Directing class to put on series of short plays

For most classes at Maryville College, students show what they have learned throughout the semester by completing a final exam or writing a term paper. However, students enrolled in MC’s Directing class taught by Dr. Heather McMahon won’t be studying for an exam or looking up sources in preparation for finals week.

Instead, on Dec. 5, 6 and 7, students in the Directing class will put on a series of both comedic and dramatic short plays. Each student director in the class will direct a single play that they have chosen, designed, analyzed and cast as part of their final project.

Directing, however, is not a simple task — as the student directors have learned throughout the semester.

“I knew the amount of work a director does even before casting a show, but I hadn’t really thought about it,” said Haley Sullivan, a junior Theatre for Teacher Licensure major in the class.

“There is so much you have to do,” agreed Trevor York, a sophomore Theatre major. “We have to use all of our past classes like Acting and Play Analysis. You really use every aspect of theatre when directing.”

While the idea of directing a play as a student may be intimidating, what the students have worked on in Directing has prepared them for this project. Throughout the fall term, students have been taught the basics of directing through readings and a variety of miniature projects.

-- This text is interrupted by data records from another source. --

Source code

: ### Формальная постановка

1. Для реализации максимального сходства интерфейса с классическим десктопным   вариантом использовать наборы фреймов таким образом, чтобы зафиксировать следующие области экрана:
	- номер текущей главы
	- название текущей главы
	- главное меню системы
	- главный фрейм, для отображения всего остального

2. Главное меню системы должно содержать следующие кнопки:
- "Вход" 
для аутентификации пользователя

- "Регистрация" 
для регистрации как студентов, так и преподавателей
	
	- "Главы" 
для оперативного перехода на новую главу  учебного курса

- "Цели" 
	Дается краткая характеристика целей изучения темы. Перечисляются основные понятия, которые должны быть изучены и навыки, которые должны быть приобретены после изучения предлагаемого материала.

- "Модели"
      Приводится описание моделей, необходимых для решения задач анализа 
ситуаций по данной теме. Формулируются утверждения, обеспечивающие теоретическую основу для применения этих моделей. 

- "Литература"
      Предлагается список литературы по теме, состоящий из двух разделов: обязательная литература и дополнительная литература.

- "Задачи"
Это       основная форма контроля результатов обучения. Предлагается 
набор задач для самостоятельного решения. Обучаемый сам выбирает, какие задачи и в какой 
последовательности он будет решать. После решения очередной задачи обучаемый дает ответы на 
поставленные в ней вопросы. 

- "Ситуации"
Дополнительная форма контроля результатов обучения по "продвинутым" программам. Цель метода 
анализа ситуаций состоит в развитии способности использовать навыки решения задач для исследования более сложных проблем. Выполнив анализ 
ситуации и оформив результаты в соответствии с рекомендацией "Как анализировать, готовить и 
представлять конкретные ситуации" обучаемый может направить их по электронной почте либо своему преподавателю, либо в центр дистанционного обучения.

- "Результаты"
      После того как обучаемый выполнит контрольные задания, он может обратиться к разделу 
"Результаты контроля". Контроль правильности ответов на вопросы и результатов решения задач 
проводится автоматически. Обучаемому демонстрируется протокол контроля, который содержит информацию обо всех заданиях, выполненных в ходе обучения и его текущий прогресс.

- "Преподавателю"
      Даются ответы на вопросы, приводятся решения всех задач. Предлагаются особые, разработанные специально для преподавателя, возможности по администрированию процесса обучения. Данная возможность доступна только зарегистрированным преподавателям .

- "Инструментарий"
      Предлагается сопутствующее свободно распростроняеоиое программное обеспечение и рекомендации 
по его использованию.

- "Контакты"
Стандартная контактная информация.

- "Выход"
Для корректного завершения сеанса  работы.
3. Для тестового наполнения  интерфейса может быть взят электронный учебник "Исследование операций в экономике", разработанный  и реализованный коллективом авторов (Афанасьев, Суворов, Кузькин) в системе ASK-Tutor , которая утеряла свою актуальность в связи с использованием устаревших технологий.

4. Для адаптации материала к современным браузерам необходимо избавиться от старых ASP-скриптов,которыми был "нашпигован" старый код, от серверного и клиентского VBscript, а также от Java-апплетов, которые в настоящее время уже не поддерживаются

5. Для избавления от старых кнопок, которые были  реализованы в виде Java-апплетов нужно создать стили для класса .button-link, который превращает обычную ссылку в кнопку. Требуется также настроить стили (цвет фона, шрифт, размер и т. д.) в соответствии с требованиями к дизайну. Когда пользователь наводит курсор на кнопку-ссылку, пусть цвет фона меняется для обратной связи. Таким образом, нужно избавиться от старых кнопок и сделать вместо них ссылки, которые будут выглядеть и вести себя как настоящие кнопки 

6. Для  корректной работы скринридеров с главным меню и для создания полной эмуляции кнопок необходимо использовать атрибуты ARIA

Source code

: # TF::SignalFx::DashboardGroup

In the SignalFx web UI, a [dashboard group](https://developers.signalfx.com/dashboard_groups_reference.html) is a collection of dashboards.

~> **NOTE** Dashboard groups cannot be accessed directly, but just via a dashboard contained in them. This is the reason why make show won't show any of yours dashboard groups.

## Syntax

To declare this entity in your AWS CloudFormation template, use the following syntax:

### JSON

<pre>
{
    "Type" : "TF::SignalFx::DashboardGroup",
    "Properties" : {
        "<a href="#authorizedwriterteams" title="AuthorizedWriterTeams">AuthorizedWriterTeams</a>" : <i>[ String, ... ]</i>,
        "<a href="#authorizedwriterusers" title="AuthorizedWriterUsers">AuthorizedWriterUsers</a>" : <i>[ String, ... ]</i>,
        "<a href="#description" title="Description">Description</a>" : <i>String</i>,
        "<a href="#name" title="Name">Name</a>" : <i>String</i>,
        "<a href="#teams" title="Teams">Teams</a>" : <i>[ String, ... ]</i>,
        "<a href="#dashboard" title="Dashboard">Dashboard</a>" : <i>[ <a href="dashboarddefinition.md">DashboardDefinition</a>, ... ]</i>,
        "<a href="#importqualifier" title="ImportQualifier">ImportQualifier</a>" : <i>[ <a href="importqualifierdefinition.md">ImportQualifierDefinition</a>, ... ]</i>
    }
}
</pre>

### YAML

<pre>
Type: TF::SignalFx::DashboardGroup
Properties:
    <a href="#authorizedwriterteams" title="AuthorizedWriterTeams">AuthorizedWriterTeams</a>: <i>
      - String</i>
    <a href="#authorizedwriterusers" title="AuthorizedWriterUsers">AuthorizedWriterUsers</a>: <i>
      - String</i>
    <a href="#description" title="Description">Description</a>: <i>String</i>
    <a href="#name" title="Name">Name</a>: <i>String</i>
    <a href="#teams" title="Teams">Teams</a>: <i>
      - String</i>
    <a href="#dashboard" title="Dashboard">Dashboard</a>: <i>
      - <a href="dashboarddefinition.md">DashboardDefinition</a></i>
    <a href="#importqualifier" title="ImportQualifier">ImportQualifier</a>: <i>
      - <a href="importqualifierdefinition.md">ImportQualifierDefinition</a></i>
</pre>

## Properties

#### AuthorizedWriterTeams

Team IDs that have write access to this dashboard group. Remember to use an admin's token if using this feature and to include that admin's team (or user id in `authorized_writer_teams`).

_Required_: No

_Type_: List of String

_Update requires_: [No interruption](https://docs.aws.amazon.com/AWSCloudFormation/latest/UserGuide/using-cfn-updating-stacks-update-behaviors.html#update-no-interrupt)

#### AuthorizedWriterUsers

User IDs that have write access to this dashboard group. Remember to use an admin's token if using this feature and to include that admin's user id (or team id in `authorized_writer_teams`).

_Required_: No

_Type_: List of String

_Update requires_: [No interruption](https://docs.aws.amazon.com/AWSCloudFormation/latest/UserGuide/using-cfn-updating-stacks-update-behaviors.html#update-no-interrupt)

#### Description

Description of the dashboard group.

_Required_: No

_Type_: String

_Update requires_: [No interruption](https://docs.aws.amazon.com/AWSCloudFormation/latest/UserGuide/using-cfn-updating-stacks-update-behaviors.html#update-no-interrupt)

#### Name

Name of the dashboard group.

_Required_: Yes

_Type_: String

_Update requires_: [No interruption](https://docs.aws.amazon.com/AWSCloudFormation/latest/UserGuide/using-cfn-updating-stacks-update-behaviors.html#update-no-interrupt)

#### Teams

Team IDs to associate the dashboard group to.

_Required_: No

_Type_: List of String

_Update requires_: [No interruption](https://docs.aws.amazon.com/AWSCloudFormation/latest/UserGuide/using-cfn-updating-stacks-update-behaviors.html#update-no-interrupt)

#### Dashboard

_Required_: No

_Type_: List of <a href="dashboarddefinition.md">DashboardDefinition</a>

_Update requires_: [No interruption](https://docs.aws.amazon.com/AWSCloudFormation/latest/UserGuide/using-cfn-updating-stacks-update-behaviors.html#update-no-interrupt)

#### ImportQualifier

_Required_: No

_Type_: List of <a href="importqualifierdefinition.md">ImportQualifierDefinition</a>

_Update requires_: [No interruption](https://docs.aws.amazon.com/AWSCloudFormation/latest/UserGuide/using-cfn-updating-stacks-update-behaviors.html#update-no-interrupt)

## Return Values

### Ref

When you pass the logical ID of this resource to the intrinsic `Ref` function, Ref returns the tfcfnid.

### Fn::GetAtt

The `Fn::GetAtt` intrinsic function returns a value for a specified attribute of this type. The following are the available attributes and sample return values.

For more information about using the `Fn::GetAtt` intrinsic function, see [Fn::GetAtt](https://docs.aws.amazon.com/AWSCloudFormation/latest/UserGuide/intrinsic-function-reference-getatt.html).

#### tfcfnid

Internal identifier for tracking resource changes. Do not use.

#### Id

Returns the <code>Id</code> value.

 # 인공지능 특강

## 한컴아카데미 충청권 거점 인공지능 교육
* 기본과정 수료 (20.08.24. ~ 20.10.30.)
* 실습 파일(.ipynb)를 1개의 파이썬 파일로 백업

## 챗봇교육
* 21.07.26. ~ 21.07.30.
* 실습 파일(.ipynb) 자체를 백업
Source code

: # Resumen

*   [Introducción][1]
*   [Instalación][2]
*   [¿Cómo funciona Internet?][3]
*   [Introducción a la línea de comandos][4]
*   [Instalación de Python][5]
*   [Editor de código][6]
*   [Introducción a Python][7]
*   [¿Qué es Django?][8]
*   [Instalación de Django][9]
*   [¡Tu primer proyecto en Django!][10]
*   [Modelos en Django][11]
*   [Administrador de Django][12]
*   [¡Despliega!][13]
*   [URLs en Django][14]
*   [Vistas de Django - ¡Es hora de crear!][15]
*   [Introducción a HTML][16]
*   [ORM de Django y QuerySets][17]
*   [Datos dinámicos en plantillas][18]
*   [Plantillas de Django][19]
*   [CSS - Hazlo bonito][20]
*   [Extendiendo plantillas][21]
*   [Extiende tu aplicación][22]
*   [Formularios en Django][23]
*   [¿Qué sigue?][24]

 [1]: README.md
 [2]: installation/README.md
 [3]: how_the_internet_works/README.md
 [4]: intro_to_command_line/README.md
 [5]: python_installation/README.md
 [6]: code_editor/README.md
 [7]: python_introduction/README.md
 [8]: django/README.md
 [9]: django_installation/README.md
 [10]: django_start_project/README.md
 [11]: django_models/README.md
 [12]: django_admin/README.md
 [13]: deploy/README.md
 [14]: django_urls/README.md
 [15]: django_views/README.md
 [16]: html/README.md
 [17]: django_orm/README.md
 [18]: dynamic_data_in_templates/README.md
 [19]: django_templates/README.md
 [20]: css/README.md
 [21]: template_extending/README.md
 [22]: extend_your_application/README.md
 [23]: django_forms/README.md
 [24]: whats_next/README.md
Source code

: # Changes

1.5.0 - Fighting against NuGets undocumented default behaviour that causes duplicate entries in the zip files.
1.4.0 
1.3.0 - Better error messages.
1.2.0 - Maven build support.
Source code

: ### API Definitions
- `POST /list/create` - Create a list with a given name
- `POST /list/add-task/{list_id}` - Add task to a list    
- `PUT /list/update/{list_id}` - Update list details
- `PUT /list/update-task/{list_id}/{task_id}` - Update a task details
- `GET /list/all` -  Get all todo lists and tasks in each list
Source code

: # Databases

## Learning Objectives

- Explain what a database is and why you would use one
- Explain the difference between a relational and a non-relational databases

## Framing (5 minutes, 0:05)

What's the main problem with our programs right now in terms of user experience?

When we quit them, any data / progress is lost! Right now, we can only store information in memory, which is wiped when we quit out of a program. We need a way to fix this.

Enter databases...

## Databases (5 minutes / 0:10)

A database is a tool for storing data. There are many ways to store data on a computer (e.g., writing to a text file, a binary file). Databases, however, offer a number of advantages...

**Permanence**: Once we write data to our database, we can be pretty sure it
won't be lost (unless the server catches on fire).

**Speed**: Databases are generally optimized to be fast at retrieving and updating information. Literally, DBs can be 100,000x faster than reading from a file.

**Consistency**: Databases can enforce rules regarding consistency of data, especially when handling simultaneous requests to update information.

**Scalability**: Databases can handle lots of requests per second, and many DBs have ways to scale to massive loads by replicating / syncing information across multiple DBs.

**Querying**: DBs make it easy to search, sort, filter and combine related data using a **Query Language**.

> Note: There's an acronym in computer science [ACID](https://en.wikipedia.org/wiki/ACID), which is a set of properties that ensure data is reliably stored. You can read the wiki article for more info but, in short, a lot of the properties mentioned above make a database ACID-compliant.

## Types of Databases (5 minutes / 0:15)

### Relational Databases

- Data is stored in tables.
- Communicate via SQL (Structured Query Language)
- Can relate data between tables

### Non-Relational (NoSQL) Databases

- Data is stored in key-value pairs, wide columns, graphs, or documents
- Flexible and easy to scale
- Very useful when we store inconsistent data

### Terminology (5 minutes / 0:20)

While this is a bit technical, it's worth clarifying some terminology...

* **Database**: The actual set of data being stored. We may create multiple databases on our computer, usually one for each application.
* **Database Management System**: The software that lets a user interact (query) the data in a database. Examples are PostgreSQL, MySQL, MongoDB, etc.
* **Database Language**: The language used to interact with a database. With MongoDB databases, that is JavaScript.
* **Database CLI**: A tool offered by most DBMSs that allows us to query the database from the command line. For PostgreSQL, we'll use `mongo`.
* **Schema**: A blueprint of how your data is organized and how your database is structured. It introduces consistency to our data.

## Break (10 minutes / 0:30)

Some projects like the “power chair” focused on teaching students about the importance of set design.

“It was my favorite project,” Sullivan said. “We designed a set using six chairs, one table and one bottle, and we had to make it clear just from looking at it which chair was the ‘power chair’, the chair with all of the attention and power, in the scene.”

Other projects, like the “justifying movement” exercise, focused on different aspects of directing. Students had to write their own script, give directions on how actors should move throughout the script and then justify why they had to move a certain way. This exercise was meant to help them learn how to write blocking, the technical name for an actor’s movement, for scenes.

After learning the basics of directing, students began to prepare for their final projects. The first step was to choose the play that they wanted to direct. The only parameters they were given were that the play needed at least two but no more than six characters, the play had to be between 10 and 30 minutes in length, and it had to be contemporary.

Some students, like Sullivan, knew exactly what they wanted to do. Sullivan had read her play in high school, and she almost immediately knew that it was the play that she wanted to direct. Others, like York, had a little bit more difficulty choosing their play.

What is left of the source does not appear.